O Sudeste precisa de R$ 7,4 bilhões de investimentos para fazer frente ao crescimento populacional. As regiões Sul e Norte necessitam de R$ 2 bilhões cada uma e o Centro-Oeste do país, de mais R$ 1,7 bilhão.

É preciso aprimorar ainda os mecanismos de proteção aos recursos hídricos. O presidente da Agência Nacional da Água defendeu que a economia que poderá ser feita com a renegociação dos contratos de concessão de energia, que estão para vencer, não seja direcionada apenas para a redução das tarifas ao consumidor. Parte poderia ser convertida para um fundo visando projetos de reflorestamento das margens de rios e programas de proteção das bacias hidrográficas brasileiras.
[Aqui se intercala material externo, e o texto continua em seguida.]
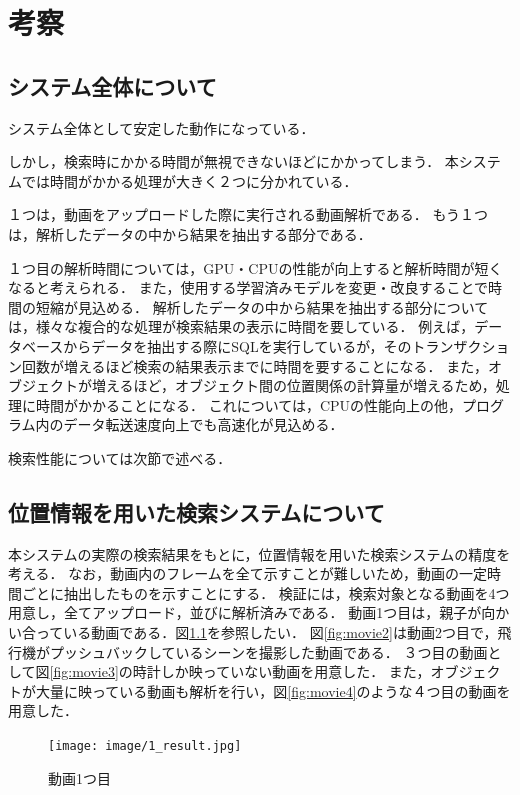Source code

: \documentclass[a4j,12pt,dvipdfmx]{jreport}
\begin{document}
\chapter{考察}
\label{sec:consideration}

\section{システム全体について}
システム全体として安定した動作になっている．

しかし，検索時にかかる時間が無視できないほどにかかってしまう．
本システムでは時間がかかる処理が大きく２つに分かれている．

１つは，動画をアップロードした際に実行される動画解析である．
もう１つは，解析したデータの中から結果を抽出する部分である．

１つ目の解析時間については，GPU・CPUの性能が向上すると解析時間が短くなると考えられる．
また，使用する学習済みモデルを変更・改良することで時間の短縮が見込める．
解析したデータの中から結果を抽出する部分については，様々な複合的な処理が検索結果の表示に時間を要している．
例えば，データベースからデータを抽出する際にSQLを実行しているが，そのトランザクション回数が増えるほど検索の結果表示までに時間を要することになる．
また，オブジェクトが増えるほど，オブジェクト間の位置関係の計算量が増えるため，処理に時間がかかることになる．
これについては，CPUの性能向上の他，プログラム内のデータ転送速度向上でも高速化が見込める．

検索性能については次節で述べる．

\section{位置情報を用いた検索システムについて}
本システムの実際の検索結果をもとに，位置情報を用いた検索システムの精度を考える．
なお，動画内のフレームを全て示すことが難しいため，動画の一定時間ごとに抽出したものを示すことにする．
検証には，検索対象となる動画を4つ用意し，全てアップロード，並びに解析済みである．
動画1つ目は，親子が向かい合っている動画である．図\ref{fig:movie1}を参照したい．
図\ref{fig:movie2}は動画2つ目で，飛行機がプッシュバックしているシーンを撮影した動画である．
３つ目の動画として図\ref{fig:movie3}の時計しか映っていない動画を用意した．
また，オブジェクトが大量に映っている動画も解析を行い，図\ref{fig:movie4}のような４つ目の動画を用意した．

\begin{figure}[H]
  \centering
  \texttt{[image: image/1\_result.jpg]}
  \caption{動画1つ目}
  \label{fig:movie1}
\end{figure}
\end{document}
Entre as concessões que terão de ser renovadas em breve estão as da Companhia Hidrelétrica do Rio São Francisco (Chesf), no Nordeste, da Companhia Energética de São Paulo (Cesp) e de Furnas Centrais Elétricas, que atende as regiões Sudeste, Sul, Centro-Oeste e Norte. As concessionárias, de acordo com o presidente da ANA, movimentam R$ 6 bilhões por ano.

“Com R$ 100 milhões por ano, que é uma parte pequena em relação aos valores das concessões, dá para proteger 100 mil quilômetros de margens de rios”, afirmou Vicente Andreu Guillo.
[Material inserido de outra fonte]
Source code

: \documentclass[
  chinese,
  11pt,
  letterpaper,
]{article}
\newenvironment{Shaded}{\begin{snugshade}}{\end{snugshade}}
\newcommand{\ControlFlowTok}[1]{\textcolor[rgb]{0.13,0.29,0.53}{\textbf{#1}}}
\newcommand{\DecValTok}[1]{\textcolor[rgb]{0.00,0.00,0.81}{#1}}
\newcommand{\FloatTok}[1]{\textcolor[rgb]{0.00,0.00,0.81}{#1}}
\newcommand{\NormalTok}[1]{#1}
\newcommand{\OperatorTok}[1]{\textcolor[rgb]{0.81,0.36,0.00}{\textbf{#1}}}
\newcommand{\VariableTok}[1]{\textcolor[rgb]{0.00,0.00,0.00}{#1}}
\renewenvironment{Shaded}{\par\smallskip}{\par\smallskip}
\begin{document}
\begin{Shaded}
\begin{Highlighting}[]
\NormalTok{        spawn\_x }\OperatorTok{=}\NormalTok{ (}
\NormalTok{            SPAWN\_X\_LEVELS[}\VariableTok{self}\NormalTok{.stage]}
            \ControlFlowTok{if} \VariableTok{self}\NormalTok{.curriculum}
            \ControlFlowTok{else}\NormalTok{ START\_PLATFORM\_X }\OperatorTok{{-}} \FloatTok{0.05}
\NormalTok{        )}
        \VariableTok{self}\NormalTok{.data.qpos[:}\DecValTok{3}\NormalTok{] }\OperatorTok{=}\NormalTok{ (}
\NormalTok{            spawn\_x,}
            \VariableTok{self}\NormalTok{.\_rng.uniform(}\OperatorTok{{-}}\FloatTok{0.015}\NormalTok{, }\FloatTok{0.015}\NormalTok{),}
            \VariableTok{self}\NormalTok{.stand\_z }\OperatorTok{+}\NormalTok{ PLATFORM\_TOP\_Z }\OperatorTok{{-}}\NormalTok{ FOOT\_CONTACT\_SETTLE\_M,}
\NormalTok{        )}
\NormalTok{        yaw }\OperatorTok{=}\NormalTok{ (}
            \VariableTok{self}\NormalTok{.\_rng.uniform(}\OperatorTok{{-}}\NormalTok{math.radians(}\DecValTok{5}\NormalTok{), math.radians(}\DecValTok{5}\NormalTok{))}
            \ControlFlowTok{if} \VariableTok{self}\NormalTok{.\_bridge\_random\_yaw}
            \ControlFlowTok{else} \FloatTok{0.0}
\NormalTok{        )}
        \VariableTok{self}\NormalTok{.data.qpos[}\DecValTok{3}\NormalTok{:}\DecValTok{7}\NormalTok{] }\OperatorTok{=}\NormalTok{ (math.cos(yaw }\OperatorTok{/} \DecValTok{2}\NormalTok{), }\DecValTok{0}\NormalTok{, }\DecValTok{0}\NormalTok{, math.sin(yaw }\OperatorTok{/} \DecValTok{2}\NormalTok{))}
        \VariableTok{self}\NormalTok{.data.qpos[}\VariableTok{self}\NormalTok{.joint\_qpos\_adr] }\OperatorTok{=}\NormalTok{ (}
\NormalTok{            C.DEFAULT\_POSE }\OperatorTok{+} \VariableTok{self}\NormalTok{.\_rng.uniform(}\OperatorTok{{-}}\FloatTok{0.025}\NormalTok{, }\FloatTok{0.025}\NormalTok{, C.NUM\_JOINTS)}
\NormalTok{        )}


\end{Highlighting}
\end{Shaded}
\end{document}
O debate no fórum Humanidade 2012 serviu para a apresentação de propostas que convergem para um ponto em comum: a necessidade de se fortalecer a importância da água nas discussões ambientais.

Até agora, concordam ambientalistas, gestores públicos e representantes de entidades empresariais, ela foi relegada a um papel acessório. Uma das ideias é a de se criar um organismo na Organização das Nações Unidas (ONU) para tratar do tema de forma global.
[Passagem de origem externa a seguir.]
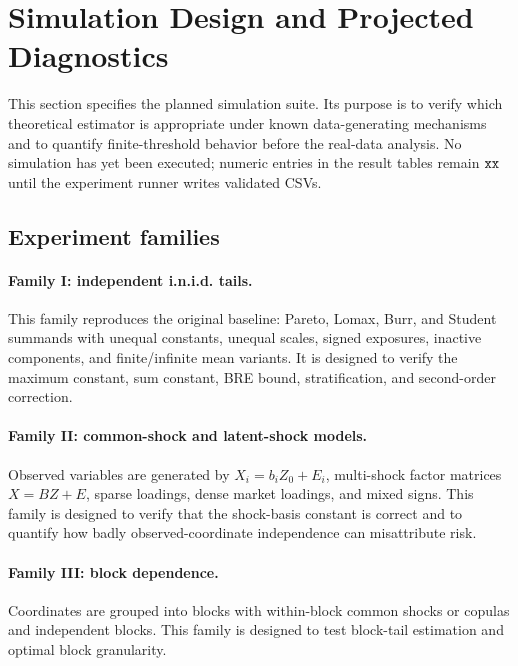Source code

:\section{Simulation Design and Projected Diagnostics}
\label{sec:simulation-plan}

This section specifies the planned simulation suite. Its purpose is to verify
which theoretical estimator is appropriate under known data-generating
mechanisms and to quantify finite-threshold behavior before the real-data
analysis. No simulation has yet been executed; numeric entries in the
result tables remain $\xx{}$ until the experiment runner writes validated
CSVs.

\subsection{Experiment families}

\paragraph{Family I: independent i.n.i.d. tails.}
This family reproduces the original baseline: Pareto, Lomax, Burr, and Student
summands with unequal constants, unequal scales, signed exposures, inactive
components, and finite/infinite mean variants. It is designed to verify the
maximum constant, sum constant, BRE bound, stratification, and second-order
correction.

\paragraph{Family II: common-shock and latent-shock models.}
Observed variables are generated by \(X_i=b_iZ_0+E_i\), multi-shock factor
matrices \(X=BZ+E\), sparse loadings, dense market loadings, and mixed signs.
This family is designed to verify that the shock-basis constant is correct and
to quantify how badly observed-coordinate independence can misattribute risk.

\paragraph{Family III: block dependence.}
Coordinates are grouped into blocks with within-block common shocks or copulas
and independent blocks. This family is designed to test block-tail estimation
and optimal block granularity.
“O grande desafio do Brasil é saneamento, saneamento e saneamento”, disse Marilene Ramos, presidente do Instituto Estadual de Ambiente do Rio de Janeiro (Inea). Depois de pôr em dúvida os números do Instituto Brasileiro de Geografia e Estatística (IBGE), que apontam que 90% dos brasileiros têm acesso à água potável e 70% são atendidos pela rede de esgoto, Marilene atacou a timidez dos avanços na gestão da água em termos de investimentos, agilidade e regulação. E citou o caso do Rio de Janeiro, um dos poucos estados brasileiros que cobram taxa de água, arrecadando cerca de R$ 40 milhões por ano com o tributo, mas ainda enfrenta muitas dificuldades na hora de aplicar os recursos. “O país precisa de um programa nos moldes do Minha Casa Minha Vida para o setor de saneamento.”

Já a representante nacional da The Nature Conservancy (TNC), Ana Cristina Barros, propôs no seminário a criação de um fundo de incentivo aos produtores agrícolas para que eles preservem ou recuperem as florestas nas margens dos mananciais hídricos como forma de garantir a produção de água.

O modelo mais bem-sucedido da proposta foi implantado em Quito, no Equador, mas o sucesso poderia ser ainda maior no Brasil porque o país é mais avançado em termos de legislação sobre os recursos hídricos.

“O cenário no Brasil está pronto. Só aqui existe este arcabouço legal, com agências e comitês de água estaduais e municipais”, disse Ana.